Il ressort clairement du dossier qu'un document
récapitulatif contenant toutes ces données n'existe pas, ni concrètement ni à
l'état "latent" – c'est-à-dire sous forme de fichiers
informatiques qu'il suffirait de regrouper ou d'éditer, par une simple
opération de bureautique, pour en faire un document écrit à remettre aux
intéressés. Il est évident que, compte tenu de la multiplicité des missions de
la DGE et de l'abondance des documents qu'elle détient depuis que la protection
de l'environnement est une tâche de l'administration cantonale, l'établissement
d'une liste correspondant aux souhaits des recourants occasionnerait, pour ce
service, un travail manifestement disproportionné. Or, en vertu de l'art. 16
al. 2 let. c LInfo, il s'agit là d'un critère permettant de ne pas donner suite
à la demande d'information. Il y a en effet un intérêt public prépondérant à ne
pas imposer à un service de l'administration des démarches longues et
fastidieuses pour renseigner des particuliers qui demandent des informations de
manière vague ou indéterminée, sans la moindre précision au sujet d'actes
étatiques concrets. Il y a du reste lieu de relever que le texte de l'art. 13
RLInfo contient une référence à l'art. 16 LInfo; les intérêts publics
prépondérants mentionnés à l'art. 16 al. 2 LInfo, pour justifier un refus de
transmettre des informations, doivent donc être pris en considération dans ce
contexte.
Il s'ensuit que la DGE n'a pas violé la législation
cantonale sur l'information en statuant comme elle l'a fait le 28 janvier 2025
sur la demande des recourants. Le recours, entièrement mal fondé, doit donc
être rejeté, selon la procédure simplifiée de l'art. 82 LPA-VD, sans autres
mesures d'instruction.
2.
Il se justifie d'appliquer la règle de la gratuité de la procédure (art.

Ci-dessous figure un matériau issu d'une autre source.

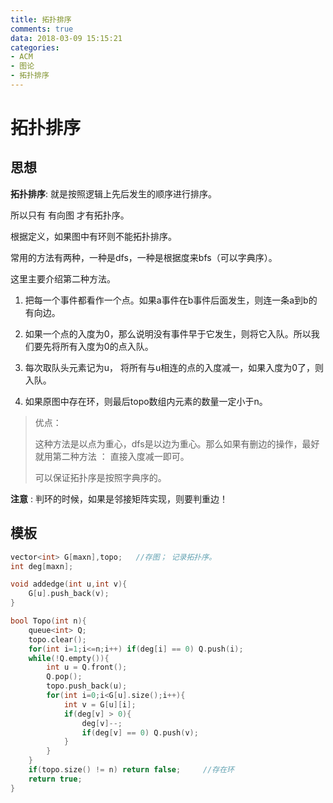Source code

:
 ```yaml
---
title: 拓扑排序
comments: true
data: 2018-03-09 15:15:21
categories:
- ACM
- 图论
- 拓扑排序
---
```


# 拓扑排序

## 思想

**拓扑排序**: 就是按照逻辑上先后发生的顺序进行排序。

所以只有 有向图 才有拓扑序。

根据定义，如果图中有环则不能拓扑排序。

常用的方法有两种，一种是dfs，一种是根据度来bfs（可以字典序）。

这里主要介绍第二种方法。

1. 把每一个事件都看作一个点。如果a事件在b事件后面发生，则连一条a到b的有向边。

2. 如果一个点的入度为0，那么说明没有事件早于它发生，则将它入队。所以我们要先将所有入度为0的点入队。

3. 每次取队头元素记为u， 将所有与u相连的点的入度减一，如果入度为0了，则入队。

4. 如果原图中存在环，则最后topo数组内元素的数量一定小于n。

>优点：
>
>这种方法是以点为重心，dfs是以边为重心。那么如果有删边的操作，最好就用第二种方法 ： 直接入度减一即可。
>
>可以保证拓扑序是按照字典序的。


**注意** : 判环的时候，如果是邻接矩阵实现，则要判重边！

## 模板
```cpp
vector<int> G[maxn],topo;   //存图； 记录拓扑序。
int deg[maxn];

void addedge(int u,int v){
    G[u].push_back(v);
}

bool Topo(int n){
    queue<int> Q;
    topo.clear();
    for(int i=1;i<=n;i++) if(deg[i] == 0) Q.push(i);
    while(!Q.empty()){
        int u = Q.front();
        Q.pop();
        topo.push_back(u);
        for(int i=0;i<G[u].size();i++){
            int v = G[u][i];
            if(deg[v] > 0){
                deg[v]--;
                if(deg[v] == 0) Q.push(v);
            }
        }
    }
    if(topo.size() != n) return false;     //存在环
    return true;
}

```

21a al. 1 LInfo) et de ne pas examiner plus avant le caractère éventuellement
abusif de la demande des recourants (cf. art. 21a al. 2 LInfo). Il n'y a pas
lieu d'allouer des dépens (cf. art. 55 LPA-VD).
Par ces motifs
la Cour de droit administratif et public
du Tribunal cantonal
arrête:
Faits
I.
Le recours est rejeté.
Considérants
II.
Il n'est pas perçu d'émolument judiciaire.
III.
Il n'est pas alloué de dépens.
Lausanne, le 10 mars 2025
Le président: Le greffier:
Le présent arrêt est communiqué aux participants à la
procédure.
Il peut faire l'objet, dans les trente jours suivant sa
notification, d'un recours au Tribunal fédéral (Tribunal fédéral suisse, 1000
Lausanne 14). Le recours en matière de droit public s'exerce aux conditions des
articles 82 ss de la loi du 17 juin 2005 sur le Tribunal fédéral (LTF - RS
173.110), le recours constitutionnel subsidiaire à celles des articles 113 ss
LTF. Le mémoire de recours doit être rédigé dans une langue officielle,
indiquer les conclusions, les motifs et les moyens de preuve, et être signé.
Les motifs doivent exposer succinctement en quoi l’acte attaqué viole le droit.
Les pièces invoquées comme moyens de preuve doivent être jointes au mémoire,
pour autant qu’elles soient en mains de la partie; il en va de même de la
décision attaquée.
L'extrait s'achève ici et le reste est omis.